From the listing below, copy only the lines from the line that contains "3. **Install JavaScript dependencies:**" to the line that contains "6. **Configuration :**", counting those two lines as part of the copy.
-----
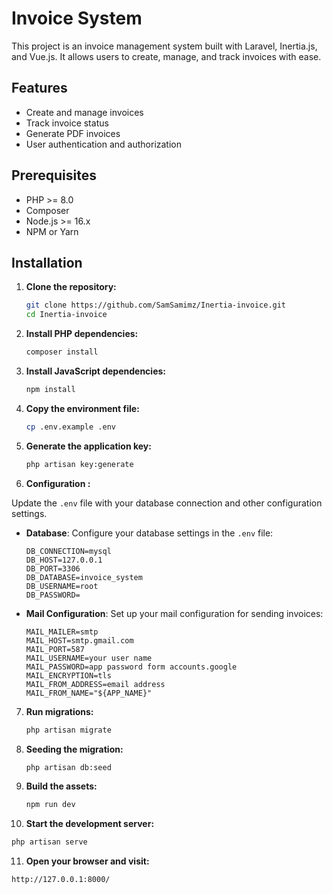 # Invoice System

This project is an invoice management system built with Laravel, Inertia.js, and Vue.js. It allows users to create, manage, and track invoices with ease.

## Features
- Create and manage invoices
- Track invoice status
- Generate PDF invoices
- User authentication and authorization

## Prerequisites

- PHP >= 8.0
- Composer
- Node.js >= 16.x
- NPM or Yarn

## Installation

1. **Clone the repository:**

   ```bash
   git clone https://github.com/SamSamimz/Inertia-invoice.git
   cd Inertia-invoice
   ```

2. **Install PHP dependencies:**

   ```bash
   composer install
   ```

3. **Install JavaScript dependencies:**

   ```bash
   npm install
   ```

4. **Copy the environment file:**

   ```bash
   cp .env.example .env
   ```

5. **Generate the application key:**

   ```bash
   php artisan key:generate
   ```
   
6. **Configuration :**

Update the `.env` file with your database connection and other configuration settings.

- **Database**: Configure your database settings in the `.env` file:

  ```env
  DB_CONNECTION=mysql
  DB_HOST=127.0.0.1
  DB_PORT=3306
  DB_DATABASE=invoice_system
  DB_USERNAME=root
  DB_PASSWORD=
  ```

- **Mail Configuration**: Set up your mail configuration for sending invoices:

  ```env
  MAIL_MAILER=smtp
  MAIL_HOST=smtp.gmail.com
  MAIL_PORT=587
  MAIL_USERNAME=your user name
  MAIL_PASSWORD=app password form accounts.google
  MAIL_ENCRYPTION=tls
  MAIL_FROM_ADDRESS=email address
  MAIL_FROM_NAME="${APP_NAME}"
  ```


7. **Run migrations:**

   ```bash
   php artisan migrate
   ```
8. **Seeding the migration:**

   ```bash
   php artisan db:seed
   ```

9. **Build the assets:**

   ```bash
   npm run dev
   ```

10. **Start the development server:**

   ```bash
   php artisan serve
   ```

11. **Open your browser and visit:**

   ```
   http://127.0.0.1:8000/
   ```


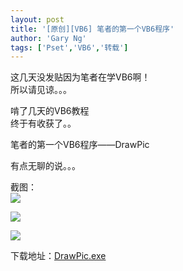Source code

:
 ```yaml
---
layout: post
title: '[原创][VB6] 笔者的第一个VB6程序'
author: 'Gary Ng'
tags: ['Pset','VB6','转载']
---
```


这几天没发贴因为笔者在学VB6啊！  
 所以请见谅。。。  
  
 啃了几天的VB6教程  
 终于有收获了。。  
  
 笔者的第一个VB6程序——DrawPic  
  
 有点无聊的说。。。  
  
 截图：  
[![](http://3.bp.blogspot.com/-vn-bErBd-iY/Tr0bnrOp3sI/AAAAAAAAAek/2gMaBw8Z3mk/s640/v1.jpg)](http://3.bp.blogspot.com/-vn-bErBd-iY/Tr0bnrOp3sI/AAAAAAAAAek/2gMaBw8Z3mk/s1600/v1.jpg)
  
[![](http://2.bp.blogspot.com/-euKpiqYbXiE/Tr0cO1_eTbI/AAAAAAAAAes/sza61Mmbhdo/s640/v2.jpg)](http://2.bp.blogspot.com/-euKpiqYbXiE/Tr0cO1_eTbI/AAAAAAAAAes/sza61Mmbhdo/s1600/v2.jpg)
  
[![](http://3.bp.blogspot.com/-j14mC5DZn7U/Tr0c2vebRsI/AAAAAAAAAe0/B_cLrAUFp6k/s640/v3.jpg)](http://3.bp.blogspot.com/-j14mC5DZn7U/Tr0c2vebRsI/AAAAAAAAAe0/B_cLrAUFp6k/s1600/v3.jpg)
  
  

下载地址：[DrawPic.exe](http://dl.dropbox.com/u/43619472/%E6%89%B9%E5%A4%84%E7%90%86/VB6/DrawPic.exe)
-----
Exercise solution:
3. **Install JavaScript dependencies:**

   ```bash
   npm install
   ```

4. **Copy the environment file:**

   ```bash
   cp .env.example .env
   ```

5. **Generate the application key:**

   ```bash
   php artisan key:generate
   ```
   
6. **Configuration :**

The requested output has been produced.